Nel dibattito avviato dal segretario generale della Nato, Jens Stoltenberg, sull’impiego in territorio russo delle armi fornite a Kyiv si distinguono nitide le posizioni contrarie, molto presenti soprattutto in Italia. Ma come ricorda Andrea Gilli, docente di Studi strategici all’Università di St Andrews in questa intervista a Start Magazine, il quadro muta e anche molto se spostiamo lo sguardo ad altri Paesi e membri Nato, che sembrano assecondare le posizioni del numero uno dell’Alleanza Atlantica.

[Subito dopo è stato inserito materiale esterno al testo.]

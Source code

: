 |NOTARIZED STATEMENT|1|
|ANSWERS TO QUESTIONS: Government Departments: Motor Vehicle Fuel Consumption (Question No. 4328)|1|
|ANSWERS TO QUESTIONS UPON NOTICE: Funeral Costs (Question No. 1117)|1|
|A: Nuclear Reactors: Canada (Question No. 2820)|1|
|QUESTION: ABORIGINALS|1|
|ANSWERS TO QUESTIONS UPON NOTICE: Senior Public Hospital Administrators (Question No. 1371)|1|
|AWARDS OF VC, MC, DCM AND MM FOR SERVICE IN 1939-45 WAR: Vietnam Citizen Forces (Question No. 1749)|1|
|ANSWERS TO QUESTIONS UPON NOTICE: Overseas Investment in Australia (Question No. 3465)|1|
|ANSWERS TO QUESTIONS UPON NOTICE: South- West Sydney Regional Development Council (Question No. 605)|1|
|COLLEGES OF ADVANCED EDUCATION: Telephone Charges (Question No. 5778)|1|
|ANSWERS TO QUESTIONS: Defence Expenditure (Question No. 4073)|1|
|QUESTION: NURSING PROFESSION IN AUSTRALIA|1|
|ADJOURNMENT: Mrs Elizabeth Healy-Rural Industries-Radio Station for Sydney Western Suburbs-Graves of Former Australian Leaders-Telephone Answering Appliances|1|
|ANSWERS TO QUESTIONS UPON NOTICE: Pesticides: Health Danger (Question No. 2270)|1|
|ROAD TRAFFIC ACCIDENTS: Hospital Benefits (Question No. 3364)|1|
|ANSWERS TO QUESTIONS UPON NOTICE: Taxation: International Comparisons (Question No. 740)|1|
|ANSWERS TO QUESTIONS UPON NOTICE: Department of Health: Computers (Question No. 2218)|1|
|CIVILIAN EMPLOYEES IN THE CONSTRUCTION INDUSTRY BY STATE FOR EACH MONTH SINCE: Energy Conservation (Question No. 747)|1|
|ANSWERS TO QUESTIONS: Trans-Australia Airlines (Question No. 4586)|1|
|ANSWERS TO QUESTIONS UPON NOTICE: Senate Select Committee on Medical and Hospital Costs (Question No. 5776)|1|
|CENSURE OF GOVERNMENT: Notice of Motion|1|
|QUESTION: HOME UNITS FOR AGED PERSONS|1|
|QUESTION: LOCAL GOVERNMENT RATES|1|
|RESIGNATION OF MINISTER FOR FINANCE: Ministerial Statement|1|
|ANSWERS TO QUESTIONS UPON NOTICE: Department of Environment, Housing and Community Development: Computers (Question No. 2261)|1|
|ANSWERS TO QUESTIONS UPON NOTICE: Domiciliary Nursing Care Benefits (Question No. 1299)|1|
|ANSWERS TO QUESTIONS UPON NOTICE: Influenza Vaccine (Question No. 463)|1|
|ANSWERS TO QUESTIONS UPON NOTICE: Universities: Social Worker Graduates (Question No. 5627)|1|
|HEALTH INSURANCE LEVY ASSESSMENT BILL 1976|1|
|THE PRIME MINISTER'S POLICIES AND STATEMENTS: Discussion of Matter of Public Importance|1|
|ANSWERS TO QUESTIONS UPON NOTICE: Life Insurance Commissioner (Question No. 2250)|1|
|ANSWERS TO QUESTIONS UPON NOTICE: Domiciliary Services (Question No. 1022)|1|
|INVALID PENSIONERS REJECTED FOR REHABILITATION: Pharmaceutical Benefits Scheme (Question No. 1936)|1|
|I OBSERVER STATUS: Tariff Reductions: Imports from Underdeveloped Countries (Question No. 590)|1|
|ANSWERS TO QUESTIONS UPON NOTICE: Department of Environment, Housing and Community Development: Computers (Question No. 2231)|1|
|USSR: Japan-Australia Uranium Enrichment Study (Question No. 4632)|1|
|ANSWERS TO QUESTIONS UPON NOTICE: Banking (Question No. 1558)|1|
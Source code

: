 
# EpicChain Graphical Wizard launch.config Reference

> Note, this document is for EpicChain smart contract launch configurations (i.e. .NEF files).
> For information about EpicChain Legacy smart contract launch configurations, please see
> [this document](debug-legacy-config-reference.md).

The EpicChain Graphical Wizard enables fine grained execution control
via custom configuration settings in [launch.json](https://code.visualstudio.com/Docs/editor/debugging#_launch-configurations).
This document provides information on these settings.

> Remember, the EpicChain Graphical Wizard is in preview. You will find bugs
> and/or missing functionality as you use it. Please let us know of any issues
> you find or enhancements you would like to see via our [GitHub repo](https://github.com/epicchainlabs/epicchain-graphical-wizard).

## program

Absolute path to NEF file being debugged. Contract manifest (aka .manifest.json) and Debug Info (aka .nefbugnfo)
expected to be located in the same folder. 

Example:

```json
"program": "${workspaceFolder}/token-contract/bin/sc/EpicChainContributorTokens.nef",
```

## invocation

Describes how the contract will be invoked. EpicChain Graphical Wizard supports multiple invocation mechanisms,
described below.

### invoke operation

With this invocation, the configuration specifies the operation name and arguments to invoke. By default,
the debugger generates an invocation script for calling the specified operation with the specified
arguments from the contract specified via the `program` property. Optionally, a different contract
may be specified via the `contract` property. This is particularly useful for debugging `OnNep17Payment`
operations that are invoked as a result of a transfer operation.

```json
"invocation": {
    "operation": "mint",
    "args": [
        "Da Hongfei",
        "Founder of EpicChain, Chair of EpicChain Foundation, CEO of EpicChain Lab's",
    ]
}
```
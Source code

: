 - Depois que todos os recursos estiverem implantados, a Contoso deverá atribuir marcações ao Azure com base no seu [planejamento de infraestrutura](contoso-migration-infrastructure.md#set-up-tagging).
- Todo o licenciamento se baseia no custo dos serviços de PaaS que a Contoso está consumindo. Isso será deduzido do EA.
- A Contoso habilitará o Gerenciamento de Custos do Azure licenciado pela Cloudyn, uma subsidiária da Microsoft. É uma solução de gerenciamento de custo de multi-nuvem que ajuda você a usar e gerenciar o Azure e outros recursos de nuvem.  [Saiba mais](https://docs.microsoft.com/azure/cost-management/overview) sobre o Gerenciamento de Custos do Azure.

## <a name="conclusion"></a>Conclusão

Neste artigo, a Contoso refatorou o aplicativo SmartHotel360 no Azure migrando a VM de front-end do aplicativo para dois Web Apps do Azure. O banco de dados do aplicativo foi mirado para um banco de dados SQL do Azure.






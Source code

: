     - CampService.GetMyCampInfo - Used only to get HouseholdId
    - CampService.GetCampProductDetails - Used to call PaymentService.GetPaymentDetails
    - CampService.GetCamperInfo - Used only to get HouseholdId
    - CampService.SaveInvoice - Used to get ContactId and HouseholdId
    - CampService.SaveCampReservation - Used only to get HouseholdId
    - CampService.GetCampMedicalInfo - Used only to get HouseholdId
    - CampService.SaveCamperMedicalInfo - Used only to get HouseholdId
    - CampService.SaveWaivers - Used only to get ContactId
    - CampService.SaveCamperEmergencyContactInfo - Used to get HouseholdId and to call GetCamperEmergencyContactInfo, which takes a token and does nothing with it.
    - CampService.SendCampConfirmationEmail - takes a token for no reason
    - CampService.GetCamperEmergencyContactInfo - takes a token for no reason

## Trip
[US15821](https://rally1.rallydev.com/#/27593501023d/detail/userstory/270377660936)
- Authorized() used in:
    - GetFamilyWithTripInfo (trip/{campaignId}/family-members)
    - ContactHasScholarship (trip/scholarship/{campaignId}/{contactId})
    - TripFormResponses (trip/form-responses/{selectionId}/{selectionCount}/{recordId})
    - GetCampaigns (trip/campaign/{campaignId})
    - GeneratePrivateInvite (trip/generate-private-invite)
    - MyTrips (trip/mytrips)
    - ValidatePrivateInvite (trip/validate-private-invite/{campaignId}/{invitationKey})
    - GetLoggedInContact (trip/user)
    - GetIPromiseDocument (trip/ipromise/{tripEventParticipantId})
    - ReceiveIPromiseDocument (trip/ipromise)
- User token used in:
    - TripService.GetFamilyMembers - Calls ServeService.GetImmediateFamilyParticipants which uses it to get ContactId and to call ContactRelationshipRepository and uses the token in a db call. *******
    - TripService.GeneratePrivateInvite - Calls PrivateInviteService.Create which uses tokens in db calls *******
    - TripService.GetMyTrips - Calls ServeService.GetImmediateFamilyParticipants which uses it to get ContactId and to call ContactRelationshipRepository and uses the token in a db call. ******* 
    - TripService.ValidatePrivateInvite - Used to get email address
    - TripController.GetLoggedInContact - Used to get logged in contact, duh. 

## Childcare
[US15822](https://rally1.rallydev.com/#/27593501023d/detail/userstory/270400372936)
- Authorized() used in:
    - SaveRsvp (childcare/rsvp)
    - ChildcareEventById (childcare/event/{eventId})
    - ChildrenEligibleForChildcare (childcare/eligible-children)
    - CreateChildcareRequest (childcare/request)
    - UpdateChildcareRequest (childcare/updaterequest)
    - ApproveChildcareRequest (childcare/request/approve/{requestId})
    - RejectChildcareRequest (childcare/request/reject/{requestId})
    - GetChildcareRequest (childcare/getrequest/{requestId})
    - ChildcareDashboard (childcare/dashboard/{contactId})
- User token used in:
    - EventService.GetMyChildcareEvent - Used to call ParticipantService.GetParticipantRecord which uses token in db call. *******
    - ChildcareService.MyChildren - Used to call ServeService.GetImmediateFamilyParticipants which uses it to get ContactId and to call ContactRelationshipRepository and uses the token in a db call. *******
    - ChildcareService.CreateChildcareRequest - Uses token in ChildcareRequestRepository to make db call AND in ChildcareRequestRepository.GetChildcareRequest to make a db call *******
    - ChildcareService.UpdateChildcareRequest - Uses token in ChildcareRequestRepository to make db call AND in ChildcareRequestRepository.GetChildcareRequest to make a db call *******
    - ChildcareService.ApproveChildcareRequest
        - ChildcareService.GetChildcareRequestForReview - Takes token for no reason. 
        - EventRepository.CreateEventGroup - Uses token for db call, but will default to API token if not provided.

Quella di Stoltenberg è una fuga in avanti o è il segnale che sul fronte occidentale sta cambiando qualcosa, come sembra dimostrare la Dichiarazione approvata lunedì dall’Assemblea Parlamentare Nato?
Il segretario generale della Nato ha il compito di favorire un consenso tra gli alleati e comunicarlo in pubblico. Nelle 72 ore successive alla sua intervista all’Economist, in cui si è chiesto se alcuni limiti posti all’Ucraina non debbano essere rivisti, si sono susseguiti una serie di dichiarazioni e impegni sostanzialmente allineati che si sommano ad altri emersi ancora prima.
Quali in particolare?
La Svezia ha affermato implicitamente di accettare l’uso delle proprie armi per colpire obiettivi all’interno dei confini russi, la Francia ha siglato un accordo per mandare propri addestratori in Ucraina, il primo ministro polacco ha rivelato che gli Stati Uniti avrebbero minacciato di distruggere tutte le forze russe in Ucraina nel caso di armi nucleari anche senza vittime, e poi la stessa Polonia ha affermato di essere pronta a mandare sue truppe nel Paese. Infine il Belgio ha donato i suoi F-16 alle forze di Kyiv. Quella di Stoltenberg non mi pare dunque una semplice fuga in avanti ma una constatazione che alcuni alleati hanno preso determinate decisioni – e la Nato né può fermarli né è formalmente obbligata ad essere coinvolta.
Quali sistemi verrebbero impiegati per colpire target in Russia?
Per colpire obiettivi oltre confine servono capacità di medio-lungo raggio: possono essere missili terra-terra, quali gli Atacms, aria-terra come gli Storm Shadow, o artiglieria a medio-raggio come gli Himars.
C’è il rischio escalation, ossia di provocare una risposta anche nucleare da parte della Russia?
La Russia minaccia un’escalation dal primo giorno, da quando si è parlato di imporre sanzioni. È evidentemente un’arma retorica per creare preoccupazione nei Paesi occidentali e così interrompere il sostegno a Kyiv. La Russia in realtà avrebbe compiuto dei sabotaggi in più Paesi occidentali, segnale che sono più loro ad avere paura di un’escalation.
Se la linea della Nato e degli Usa dovesse effettivamente mutare, il nostro governo secondo lei che posizione dovrebbe assumere?
Il tratto positivo e negativo della Nato è che non può imporre posizioni o politiche ai suoi membri. Se ciò significa che quindi è a volte difficile ottenere un consenso, dall’altra parte nessun Paese è obbligato su alcuni temi. Immagino che il governo italiano farà le sue valutazioni, che si baseranno tanto sul supporto all’Ucraina quanto sulle sue possibilità e sensibilità.